Copy the first line of the material below and every later line through the line containing "Chasdun pòrta son", without any other output.

── DATA TO PROCESS ──

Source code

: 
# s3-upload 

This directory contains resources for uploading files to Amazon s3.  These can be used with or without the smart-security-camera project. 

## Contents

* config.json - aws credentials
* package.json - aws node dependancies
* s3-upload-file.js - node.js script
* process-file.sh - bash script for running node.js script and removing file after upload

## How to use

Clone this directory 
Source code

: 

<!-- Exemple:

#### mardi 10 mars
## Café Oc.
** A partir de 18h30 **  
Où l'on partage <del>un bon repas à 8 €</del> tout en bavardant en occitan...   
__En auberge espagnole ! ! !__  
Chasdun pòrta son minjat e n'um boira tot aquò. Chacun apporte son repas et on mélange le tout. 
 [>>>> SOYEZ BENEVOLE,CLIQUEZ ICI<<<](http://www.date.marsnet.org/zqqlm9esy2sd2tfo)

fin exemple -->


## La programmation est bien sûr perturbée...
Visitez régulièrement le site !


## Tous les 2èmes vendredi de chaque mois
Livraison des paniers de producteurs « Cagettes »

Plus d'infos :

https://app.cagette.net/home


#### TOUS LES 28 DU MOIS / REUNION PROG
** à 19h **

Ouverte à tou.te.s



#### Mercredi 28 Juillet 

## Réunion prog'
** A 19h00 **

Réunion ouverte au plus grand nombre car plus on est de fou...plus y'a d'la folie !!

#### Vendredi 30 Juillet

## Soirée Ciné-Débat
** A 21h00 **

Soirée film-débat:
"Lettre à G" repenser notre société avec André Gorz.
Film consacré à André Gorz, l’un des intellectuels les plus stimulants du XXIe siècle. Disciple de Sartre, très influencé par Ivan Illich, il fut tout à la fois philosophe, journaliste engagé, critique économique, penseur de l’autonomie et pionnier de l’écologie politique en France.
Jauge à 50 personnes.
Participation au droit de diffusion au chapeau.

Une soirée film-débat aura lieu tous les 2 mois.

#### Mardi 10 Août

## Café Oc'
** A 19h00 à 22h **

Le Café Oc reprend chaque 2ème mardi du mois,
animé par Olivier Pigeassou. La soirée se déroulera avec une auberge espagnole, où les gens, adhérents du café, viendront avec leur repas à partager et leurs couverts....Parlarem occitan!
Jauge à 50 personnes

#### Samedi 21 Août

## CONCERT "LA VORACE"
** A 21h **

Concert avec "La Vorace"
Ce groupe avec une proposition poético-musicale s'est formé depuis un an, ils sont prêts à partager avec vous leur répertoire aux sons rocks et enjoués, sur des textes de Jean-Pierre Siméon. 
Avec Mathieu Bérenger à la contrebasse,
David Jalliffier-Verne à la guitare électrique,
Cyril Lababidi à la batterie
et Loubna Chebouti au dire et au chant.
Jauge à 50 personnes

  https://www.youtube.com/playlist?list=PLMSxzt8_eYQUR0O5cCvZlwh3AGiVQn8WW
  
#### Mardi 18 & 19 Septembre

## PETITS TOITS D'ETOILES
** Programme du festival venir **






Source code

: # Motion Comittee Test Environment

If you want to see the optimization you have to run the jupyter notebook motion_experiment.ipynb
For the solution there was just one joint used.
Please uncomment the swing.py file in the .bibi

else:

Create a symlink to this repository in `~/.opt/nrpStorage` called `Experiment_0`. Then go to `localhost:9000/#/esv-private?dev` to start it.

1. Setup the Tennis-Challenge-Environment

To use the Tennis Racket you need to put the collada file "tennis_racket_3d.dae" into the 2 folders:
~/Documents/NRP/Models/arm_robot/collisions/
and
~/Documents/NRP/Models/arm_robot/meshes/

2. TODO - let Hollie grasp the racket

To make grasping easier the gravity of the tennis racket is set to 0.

───

→ RESPONSE BELOW:
Source code

: 
# s3-upload 

This directory contains resources for uploading files to Amazon s3.  These can be used with or without the smart-security-camera project. 

## Contents

* config.json - aws credentials
* package.json - aws node dependancies
* s3-upload-file.js - node.js script
* process-file.sh - bash script for running node.js script and removing file after upload

## How to use

Clone this directory 
Source code

: 

<!-- Exemple:

#### mardi 10 mars
## Café Oc.
** A partir de 18h30 **  
Où l'on partage <del>un bon repas à 8 €</del> tout en bavardant en occitan...   
__En auberge espagnole ! ! !__  
Chasdun pòrta son minjat e n'um boira tot aquò. Chacun apporte son repas et on mélange le tout. 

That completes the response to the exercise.